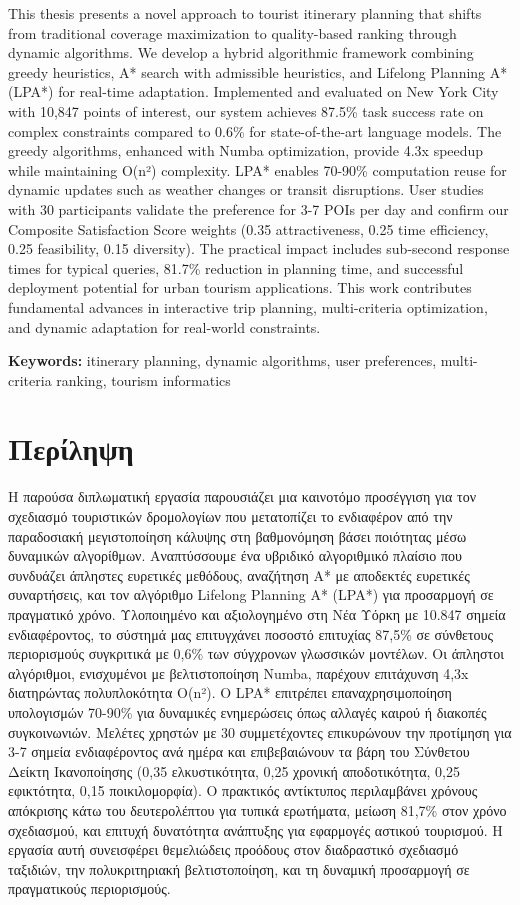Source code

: \documentclass[12pt,a4paper,twoside]{report}
\theoremstyle{definition}
\begin{document}
This thesis presents a novel approach to tourist itinerary planning that shifts from traditional coverage maximization to quality-based ranking through dynamic algorithms. We develop a hybrid algorithmic framework combining greedy heuristics, A* search with admissible heuristics, and Lifelong Planning A* (LPA*) for real-time adaptation. Implemented and evaluated on New York City with 10,847 points of interest, our system achieves 87.5\% task success rate on complex constraints compared to 0.6\% for state-of-the-art language models. The greedy algorithms, enhanced with Numba optimization, provide 4.3x speedup while maintaining O(n²) complexity. LPA* enables 70-90\% computation reuse for dynamic updates such as weather changes or transit disruptions. User studies with 30 participants validate the preference for 3-7 POIs per day and confirm our Composite Satisfaction Score weights (0.35 attractiveness, 0.25 time efficiency, 0.25 feasibility, 0.15 diversity). The practical impact includes sub-second response times for typical queries, 81.7\% reduction in planning time, and successful deployment potential for urban tourism applications. This work contributes fundamental advances in interactive trip planning, multi-criteria optimization, and dynamic adaptation for real-world constraints.

\textbf{Keywords:} itinerary planning, dynamic algorithms, user preferences, multi-criteria ranking, tourism informatics

\newpage
\thispagestyle{empty}
\section*{Περίληψη}

Η παρούσα διπλωματική εργασία παρουσιάζει μια καινοτόμο προσέγγιση για τον σχεδιασμό τουριστικών δρομολογίων που μετατοπίζει το ενδιαφέρον από την παραδοσιακή μεγιστοποίηση κάλυψης στη βαθμονόμηση βάσει ποιότητας μέσω δυναμικών αλγορίθμων. Αναπτύσσουμε ένα υβριδικό αλγοριθμικό πλαίσιο που συνδυάζει άπληστες ευρετικές μεθόδους, αναζήτηση A* με αποδεκτές ευρετικές συναρτήσεις, και τον αλγόριθμο Lifelong Planning A* (LPA*) για προσαρμογή σε πραγματικό χρόνο. Υλοποιημένο και αξιολογημένο στη Νέα Υόρκη με 10.847 σημεία ενδιαφέροντος, το σύστημά μας επιτυγχάνει ποσοστό επιτυχίας 87,5\% σε σύνθετους περιορισμούς συγκριτικά με 0,6\% των σύγχρονων γλωσσικών μοντέλων. Οι άπληστοι αλγόριθμοι, ενισχυμένοι με βελτιστοποίηση Numba, παρέχουν επιτάχυνση 4,3x διατηρώντας πολυπλοκότητα O(n²). Ο LPA* επιτρέπει επαναχρησιμοποίηση υπολογισμών 70-90\% για δυναμικές ενημερώσεις όπως αλλαγές καιρού ή διακοπές συγκοινωνιών. Μελέτες χρηστών με 30 συμμετέχοντες επικυρώνουν την προτίμηση για 3-7 σημεία ενδιαφέροντος ανά ημέρα και επιβεβαιώνουν τα βάρη του Σύνθετου Δείκτη Ικανοποίησης (0,35 ελκυστικότητα, 0,25 χρονική αποδοτικότητα, 0,25 εφικτότητα, 0,15 ποικιλομορφία). Ο πρακτικός αντίκτυπος περιλαμβάνει χρόνους απόκρισης κάτω του δευτερολέπτου για τυπικά ερωτήματα, μείωση 81,7\% στον χρόνο σχεδιασμού, και επιτυχή δυνατότητα ανάπτυξης για εφαρμογές αστικού τουρισμού. Η εργασία αυτή συνεισφέρει θεμελιώδεις προόδους στον διαδραστικό σχεδιασμό ταξιδιών, την πολυκριτηριακή βελτιστοποίηση, και τη δυναμική προσαρμογή σε πραγματικούς περιορισμούς.
\end{document}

• _Exercise directions_
Restate the material above word for word; pictures do not belong in the copy.

• _Response to the task_
Source code

: \documentclass[12pt,a4paper,twoside]{report}
\theoremstyle{definition}
\begin{document}
This thesis presents a novel approach to tourist itinerary planning that shifts from traditional coverage maximization to quality-based ranking through dynamic algorithms. We develop a hybrid algorithmic framework combining greedy heuristics, A* search with admissible heuristics, and Lifelong Planning A* (LPA*) for real-time adaptation. Implemented and evaluated on New York City with 10,847 points of interest, our system achieves 87.5\% task success rate on complex constraints compared to 0.6\% for state-of-the-art language models. The greedy algorithms, enhanced with Numba optimization, provide 4.3x speedup while maintaining O(n²) complexity. LPA* enables 70-90\% computation reuse for dynamic updates such as weather changes or transit disruptions. User studies with 30 participants validate the preference for 3-7 POIs per day and confirm our Composite Satisfaction Score weights (0.35 attractiveness, 0.25 time efficiency, 0.25 feasibility, 0.15 diversity). The practical impact includes sub-second response times for typical queries, 81.7\% reduction in planning time, and successful deployment potential for urban tourism applications. This work contributes fundamental advances in interactive trip planning, multi-criteria optimization, and dynamic adaptation for real-world constraints.

\textbf{Keywords:} itinerary planning, dynamic algorithms, user preferences, multi-criteria ranking, tourism informatics

\newpage
\thispagestyle{empty}
\section*{Περίληψη}

Η παρούσα διπλωματική εργασία παρουσιάζει μια καινοτόμο προσέγγιση για τον σχεδιασμό τουριστικών δρομολογίων που μετατοπίζει το ενδιαφέρον από την παραδοσιακή μεγιστοποίηση κάλυψης στη βαθμονόμηση βάσει ποιότητας μέσω δυναμικών αλγορίθμων. Αναπτύσσουμε ένα υβριδικό αλγοριθμικό πλαίσιο που συνδυάζει άπληστες ευρετικές μεθόδους, αναζήτηση A* με αποδεκτές ευρετικές συναρτήσεις, και τον αλγόριθμο Lifelong Planning A* (LPA*) για προσαρμογή σε πραγματικό χρόνο. Υλοποιημένο και αξιολογημένο στη Νέα Υόρκη με 10.847 σημεία ενδιαφέροντος, το σύστημά μας επιτυγχάνει ποσοστό επιτυχίας 87,5\% σε σύνθετους περιορισμούς συγκριτικά με 0,6\% των σύγχρονων γλωσσικών μοντέλων. Οι άπληστοι αλγόριθμοι, ενισχυμένοι με βελτιστοποίηση Numba, παρέχουν επιτάχυνση 4,3x διατηρώντας πολυπλοκότητα O(n²). Ο LPA* επιτρέπει επαναχρησιμοποίηση υπολογισμών 70-90\% για δυναμικές ενημερώσεις όπως αλλαγές καιρού ή διακοπές συγκοινωνιών. Μελέτες χρηστών με 30 συμμετέχοντες επικυρώνουν την προτίμηση για 3-7 σημεία ενδιαφέροντος ανά ημέρα και επιβεβαιώνουν τα βάρη του Σύνθετου Δείκτη Ικανοποίησης (0,35 ελκυστικότητα, 0,25 χρονική αποδοτικότητα, 0,25 εφικτότητα, 0,15 ποικιλομορφία). Ο πρακτικός αντίκτυπος περιλαμβάνει χρόνους απόκρισης κάτω του δευτερολέπτου για τυπικά ερωτήματα, μείωση 81,7\% στον χρόνο σχεδιασμού, και επιτυχή δυνατότητα ανάπτυξης για εφαρμογές αστικού τουρισμού. Η εργασία αυτή συνεισφέρει θεμελιώδεις προόδους στον διαδραστικό σχεδιασμό ταξιδιών, την πολυκριτηριακή βελτιστοποίηση, και τη δυναμική προσαρμογή σε πραγματικούς περιορισμούς.
\end{document}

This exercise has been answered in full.